### [EXERCISE]
Copy the entries exactly, through the "and asks participants" line.

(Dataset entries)
--
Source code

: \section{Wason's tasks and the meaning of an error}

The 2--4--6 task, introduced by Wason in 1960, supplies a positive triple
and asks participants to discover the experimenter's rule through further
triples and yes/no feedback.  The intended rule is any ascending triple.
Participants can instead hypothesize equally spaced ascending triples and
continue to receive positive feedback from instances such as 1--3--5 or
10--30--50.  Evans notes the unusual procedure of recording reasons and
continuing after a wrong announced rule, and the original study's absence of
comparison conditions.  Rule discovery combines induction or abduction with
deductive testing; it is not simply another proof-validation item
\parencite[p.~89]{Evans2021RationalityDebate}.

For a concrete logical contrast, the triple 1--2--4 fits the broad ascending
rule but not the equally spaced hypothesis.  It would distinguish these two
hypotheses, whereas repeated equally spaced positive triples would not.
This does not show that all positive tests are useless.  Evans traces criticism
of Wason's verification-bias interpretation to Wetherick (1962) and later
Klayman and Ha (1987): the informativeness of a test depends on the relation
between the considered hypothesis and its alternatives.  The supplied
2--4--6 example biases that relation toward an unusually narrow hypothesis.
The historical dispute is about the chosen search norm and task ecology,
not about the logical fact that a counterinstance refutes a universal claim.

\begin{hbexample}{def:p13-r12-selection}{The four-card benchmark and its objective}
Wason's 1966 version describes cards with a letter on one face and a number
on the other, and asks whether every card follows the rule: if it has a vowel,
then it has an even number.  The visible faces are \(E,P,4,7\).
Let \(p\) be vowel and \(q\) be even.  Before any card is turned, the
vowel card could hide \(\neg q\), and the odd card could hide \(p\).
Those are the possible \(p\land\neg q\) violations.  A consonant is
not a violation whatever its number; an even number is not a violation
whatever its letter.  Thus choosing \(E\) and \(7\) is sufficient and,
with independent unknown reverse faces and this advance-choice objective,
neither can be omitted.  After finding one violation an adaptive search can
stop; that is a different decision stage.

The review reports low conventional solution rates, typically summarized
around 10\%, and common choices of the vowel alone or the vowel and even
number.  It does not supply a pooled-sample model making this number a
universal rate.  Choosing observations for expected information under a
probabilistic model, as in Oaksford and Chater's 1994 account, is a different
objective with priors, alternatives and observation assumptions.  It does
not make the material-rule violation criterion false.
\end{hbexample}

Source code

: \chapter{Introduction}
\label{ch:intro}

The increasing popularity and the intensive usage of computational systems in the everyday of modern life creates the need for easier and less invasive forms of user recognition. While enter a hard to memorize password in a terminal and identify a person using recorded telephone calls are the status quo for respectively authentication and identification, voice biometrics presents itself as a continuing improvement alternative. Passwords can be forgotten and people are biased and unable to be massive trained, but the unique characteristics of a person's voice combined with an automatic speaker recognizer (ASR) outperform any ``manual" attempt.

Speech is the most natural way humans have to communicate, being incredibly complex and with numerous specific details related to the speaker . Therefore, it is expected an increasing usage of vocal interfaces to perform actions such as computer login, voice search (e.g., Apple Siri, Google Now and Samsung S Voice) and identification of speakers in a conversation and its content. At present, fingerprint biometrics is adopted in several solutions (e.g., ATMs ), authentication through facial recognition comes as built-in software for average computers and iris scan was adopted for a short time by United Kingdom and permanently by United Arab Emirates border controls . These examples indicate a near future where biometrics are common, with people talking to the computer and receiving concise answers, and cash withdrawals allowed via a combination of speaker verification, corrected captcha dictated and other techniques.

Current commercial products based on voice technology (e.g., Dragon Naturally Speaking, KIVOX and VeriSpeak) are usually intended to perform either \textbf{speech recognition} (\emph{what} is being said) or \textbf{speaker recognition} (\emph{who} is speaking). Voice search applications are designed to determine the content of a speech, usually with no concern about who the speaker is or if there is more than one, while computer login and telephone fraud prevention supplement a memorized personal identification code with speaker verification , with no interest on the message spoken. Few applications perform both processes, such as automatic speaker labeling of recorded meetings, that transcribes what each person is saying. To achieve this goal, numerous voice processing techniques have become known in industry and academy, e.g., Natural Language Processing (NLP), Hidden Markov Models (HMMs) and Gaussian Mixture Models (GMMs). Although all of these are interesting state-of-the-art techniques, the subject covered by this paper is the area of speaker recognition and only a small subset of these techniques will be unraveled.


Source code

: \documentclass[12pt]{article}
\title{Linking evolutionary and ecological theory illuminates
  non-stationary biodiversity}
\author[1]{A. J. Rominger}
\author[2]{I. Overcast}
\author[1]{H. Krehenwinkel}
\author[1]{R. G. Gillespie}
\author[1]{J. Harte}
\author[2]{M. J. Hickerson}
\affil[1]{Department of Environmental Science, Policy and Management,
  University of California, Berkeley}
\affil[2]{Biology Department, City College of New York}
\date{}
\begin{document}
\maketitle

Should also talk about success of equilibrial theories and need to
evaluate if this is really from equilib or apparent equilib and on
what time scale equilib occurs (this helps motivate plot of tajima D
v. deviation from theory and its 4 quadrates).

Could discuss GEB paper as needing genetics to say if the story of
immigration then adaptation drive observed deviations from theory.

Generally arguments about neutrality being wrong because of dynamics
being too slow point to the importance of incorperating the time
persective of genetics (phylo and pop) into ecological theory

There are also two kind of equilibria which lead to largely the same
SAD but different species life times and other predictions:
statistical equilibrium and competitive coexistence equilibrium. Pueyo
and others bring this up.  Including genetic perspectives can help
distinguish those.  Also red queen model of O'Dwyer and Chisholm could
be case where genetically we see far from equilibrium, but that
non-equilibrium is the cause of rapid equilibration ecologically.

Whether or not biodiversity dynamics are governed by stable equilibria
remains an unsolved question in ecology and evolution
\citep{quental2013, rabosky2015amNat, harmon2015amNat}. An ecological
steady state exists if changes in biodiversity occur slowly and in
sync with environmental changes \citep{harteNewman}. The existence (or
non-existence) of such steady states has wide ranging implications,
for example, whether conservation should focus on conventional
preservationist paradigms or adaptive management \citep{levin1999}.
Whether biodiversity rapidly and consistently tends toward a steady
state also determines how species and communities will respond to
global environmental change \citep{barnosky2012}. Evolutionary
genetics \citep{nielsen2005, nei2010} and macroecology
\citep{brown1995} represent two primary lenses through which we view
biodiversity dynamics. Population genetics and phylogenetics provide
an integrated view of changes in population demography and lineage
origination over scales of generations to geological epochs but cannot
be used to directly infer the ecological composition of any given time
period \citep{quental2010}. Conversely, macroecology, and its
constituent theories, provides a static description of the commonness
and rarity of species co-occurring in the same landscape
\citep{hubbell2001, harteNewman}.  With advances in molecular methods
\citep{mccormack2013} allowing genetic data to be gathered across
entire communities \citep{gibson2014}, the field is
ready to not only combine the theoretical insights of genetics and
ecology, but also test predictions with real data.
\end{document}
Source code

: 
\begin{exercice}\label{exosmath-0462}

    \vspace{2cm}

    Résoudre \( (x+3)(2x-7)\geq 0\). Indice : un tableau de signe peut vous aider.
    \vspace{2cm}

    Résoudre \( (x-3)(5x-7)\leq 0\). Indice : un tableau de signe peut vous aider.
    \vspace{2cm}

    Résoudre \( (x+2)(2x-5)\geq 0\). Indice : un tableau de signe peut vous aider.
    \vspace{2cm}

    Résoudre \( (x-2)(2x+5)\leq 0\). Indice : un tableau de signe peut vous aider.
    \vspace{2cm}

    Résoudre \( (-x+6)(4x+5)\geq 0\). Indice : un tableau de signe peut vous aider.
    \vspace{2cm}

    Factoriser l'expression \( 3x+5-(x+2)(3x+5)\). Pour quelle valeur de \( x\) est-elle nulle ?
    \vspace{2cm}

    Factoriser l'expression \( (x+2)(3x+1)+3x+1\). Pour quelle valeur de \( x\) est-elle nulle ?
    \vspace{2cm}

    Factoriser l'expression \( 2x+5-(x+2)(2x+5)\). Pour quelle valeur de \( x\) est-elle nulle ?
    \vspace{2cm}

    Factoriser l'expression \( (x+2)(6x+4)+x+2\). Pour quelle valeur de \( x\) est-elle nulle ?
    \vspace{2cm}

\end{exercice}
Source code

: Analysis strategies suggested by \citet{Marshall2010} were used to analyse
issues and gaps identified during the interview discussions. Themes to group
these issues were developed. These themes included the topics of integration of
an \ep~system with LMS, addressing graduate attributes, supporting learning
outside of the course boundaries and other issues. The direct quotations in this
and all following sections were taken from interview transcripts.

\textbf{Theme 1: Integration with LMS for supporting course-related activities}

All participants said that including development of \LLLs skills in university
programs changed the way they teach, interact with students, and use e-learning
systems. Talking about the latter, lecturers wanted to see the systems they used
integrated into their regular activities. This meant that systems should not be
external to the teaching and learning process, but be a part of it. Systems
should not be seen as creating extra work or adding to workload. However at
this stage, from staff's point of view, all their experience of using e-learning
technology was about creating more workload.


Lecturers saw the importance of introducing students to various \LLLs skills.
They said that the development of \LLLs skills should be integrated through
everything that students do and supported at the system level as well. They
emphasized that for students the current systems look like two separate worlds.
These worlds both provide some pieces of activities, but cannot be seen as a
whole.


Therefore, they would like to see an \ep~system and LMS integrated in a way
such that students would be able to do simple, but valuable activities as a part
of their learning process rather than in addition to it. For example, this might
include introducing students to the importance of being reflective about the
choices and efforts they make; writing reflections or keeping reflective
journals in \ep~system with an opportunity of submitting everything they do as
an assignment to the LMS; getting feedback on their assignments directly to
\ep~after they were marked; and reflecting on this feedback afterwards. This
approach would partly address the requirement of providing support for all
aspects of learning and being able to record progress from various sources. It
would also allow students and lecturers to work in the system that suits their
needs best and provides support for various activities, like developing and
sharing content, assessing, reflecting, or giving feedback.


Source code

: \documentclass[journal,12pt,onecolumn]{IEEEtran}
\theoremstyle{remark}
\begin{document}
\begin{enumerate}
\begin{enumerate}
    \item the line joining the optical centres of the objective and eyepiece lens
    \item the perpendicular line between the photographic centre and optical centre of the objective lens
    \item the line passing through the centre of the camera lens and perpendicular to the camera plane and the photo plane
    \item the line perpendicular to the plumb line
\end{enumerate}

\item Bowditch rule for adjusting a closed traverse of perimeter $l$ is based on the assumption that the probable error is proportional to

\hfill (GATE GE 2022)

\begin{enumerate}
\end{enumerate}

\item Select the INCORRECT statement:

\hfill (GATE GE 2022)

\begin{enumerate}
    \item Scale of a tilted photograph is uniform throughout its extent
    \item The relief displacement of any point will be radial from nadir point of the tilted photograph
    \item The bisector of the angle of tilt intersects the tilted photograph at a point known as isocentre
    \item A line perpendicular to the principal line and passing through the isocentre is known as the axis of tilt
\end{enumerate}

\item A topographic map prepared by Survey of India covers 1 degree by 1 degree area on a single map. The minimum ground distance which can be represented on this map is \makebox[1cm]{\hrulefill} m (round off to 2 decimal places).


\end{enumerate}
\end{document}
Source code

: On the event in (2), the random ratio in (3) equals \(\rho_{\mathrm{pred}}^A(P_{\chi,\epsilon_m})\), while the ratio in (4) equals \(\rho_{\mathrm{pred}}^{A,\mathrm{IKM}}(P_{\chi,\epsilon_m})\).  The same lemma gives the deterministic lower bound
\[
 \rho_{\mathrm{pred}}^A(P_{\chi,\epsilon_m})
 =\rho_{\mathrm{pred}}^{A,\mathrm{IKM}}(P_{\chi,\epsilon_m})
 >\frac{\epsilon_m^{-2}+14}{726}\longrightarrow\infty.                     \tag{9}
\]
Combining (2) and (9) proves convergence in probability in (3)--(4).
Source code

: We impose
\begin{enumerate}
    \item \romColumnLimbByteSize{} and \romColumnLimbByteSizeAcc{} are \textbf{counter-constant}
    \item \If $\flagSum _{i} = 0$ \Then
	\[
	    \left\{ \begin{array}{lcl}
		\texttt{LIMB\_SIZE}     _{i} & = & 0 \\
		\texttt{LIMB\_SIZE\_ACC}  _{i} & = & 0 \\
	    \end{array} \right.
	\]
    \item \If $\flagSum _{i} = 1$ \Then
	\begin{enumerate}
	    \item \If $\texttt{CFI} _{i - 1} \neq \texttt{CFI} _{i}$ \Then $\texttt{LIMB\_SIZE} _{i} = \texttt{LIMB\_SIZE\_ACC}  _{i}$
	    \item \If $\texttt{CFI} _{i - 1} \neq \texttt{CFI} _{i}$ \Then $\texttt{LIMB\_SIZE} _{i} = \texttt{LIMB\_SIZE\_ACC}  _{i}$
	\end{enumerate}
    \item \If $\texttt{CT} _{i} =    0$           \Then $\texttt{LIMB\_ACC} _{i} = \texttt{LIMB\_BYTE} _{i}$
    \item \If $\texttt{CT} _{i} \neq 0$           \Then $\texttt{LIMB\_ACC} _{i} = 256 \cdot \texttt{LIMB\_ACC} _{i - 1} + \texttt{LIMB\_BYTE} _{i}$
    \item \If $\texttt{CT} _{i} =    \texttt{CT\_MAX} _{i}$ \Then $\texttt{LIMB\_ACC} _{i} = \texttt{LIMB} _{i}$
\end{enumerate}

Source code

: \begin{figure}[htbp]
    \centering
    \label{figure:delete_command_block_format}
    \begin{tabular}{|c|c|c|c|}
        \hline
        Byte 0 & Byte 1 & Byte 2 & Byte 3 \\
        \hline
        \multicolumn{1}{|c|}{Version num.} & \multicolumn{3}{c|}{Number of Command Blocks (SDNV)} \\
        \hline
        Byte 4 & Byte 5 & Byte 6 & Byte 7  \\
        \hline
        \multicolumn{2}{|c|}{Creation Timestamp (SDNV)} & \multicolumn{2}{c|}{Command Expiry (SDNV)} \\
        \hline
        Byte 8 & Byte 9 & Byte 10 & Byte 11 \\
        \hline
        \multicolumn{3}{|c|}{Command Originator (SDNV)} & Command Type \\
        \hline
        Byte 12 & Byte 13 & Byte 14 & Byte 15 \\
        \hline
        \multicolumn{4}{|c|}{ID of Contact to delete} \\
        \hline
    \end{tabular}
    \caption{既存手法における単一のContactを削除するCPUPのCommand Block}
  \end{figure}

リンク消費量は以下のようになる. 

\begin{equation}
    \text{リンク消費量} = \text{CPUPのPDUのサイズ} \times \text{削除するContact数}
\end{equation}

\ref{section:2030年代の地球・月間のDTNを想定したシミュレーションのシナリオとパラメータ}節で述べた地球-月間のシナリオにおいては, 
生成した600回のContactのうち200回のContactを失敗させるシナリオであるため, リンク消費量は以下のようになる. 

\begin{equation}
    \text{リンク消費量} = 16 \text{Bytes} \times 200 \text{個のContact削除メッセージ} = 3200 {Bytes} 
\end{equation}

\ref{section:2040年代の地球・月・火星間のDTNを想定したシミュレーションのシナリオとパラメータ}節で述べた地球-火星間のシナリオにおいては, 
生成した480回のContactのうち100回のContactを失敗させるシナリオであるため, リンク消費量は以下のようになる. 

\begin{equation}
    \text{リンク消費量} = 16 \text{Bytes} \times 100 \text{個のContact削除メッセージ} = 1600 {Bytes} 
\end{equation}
--
### [TASK RESULT]
Source code

: \section{Wason's tasks and the meaning of an error}

The 2--4--6 task, introduced by Wason in 1960, supplies a positive triple
and asks participants to discover the experimenter's rule through further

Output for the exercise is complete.